● **EXERCISE REQUIREMENTS**
Write out again only the lines running from the one that contains "[nltk]: https://www.nltk.org/" to the end of the records below, including both the first and the last.

[Items listed in a dataset]

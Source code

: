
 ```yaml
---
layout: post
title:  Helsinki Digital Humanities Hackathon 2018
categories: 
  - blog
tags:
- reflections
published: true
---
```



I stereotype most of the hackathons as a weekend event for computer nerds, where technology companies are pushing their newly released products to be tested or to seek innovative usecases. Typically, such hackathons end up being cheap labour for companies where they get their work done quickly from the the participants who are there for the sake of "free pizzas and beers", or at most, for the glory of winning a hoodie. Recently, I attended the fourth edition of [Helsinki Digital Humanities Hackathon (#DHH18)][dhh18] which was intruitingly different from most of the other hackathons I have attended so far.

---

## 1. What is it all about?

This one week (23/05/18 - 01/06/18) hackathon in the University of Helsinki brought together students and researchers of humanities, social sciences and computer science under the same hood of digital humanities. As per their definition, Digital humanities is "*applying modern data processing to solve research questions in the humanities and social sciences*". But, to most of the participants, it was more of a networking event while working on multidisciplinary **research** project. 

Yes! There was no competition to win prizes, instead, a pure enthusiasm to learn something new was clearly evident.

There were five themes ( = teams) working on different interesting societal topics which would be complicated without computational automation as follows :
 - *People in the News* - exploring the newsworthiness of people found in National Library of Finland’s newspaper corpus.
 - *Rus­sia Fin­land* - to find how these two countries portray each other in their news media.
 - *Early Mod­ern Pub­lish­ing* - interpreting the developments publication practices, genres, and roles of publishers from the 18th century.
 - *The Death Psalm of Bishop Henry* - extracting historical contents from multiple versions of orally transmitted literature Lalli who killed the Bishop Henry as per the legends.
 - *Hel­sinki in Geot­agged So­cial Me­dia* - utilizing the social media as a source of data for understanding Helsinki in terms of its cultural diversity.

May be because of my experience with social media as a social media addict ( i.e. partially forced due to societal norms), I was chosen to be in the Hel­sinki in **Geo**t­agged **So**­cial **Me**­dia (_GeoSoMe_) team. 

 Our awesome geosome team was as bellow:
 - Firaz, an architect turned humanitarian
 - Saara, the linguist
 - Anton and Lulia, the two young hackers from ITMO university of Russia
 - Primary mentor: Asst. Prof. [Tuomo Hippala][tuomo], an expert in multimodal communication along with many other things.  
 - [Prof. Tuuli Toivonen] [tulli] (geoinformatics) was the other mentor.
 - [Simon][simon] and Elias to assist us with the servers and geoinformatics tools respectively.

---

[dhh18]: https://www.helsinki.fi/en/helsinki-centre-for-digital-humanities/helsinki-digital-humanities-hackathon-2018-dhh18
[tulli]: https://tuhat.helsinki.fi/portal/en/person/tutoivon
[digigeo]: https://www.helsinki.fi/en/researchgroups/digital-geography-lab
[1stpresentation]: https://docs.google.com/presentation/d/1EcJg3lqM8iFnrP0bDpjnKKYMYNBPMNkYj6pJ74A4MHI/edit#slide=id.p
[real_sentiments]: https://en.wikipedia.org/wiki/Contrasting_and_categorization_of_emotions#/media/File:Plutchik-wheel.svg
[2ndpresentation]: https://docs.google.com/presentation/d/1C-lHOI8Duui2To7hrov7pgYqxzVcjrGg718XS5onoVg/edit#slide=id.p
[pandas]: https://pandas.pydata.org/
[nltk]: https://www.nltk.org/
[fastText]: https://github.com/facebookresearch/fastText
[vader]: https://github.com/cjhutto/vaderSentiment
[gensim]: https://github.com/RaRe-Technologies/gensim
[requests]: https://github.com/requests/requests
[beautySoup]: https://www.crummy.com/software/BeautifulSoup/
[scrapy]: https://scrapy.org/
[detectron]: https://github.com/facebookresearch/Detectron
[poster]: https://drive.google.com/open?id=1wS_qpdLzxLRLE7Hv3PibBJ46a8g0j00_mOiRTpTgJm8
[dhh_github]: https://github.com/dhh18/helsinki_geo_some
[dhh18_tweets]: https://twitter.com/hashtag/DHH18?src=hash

● **FINISHED TASK**
[nltk]: https://www.nltk.org/
[fastText]: https://github.com/facebookresearch/fastText
[vader]: https://github.com/cjhutto/vaderSentiment
[gensim]: https://github.com/RaRe-Technologies/gensim
[requests]: https://github.com/requests/requests
[beautySoup]: https://www.crummy.com/software/BeautifulSoup/
[scrapy]: https://scrapy.org/
[detectron]: https://github.com/facebookresearch/Detectron
[poster]: https://drive.google.com/open?id=1wS_qpdLzxLRLE7Hv3PibBJ46a8g0j00_mOiRTpTgJm8
[dhh_github]: https://github.com/dhh18/helsinki_geo_some
[dhh18_tweets]: https://twitter.com/hashtag/DHH18?src=hash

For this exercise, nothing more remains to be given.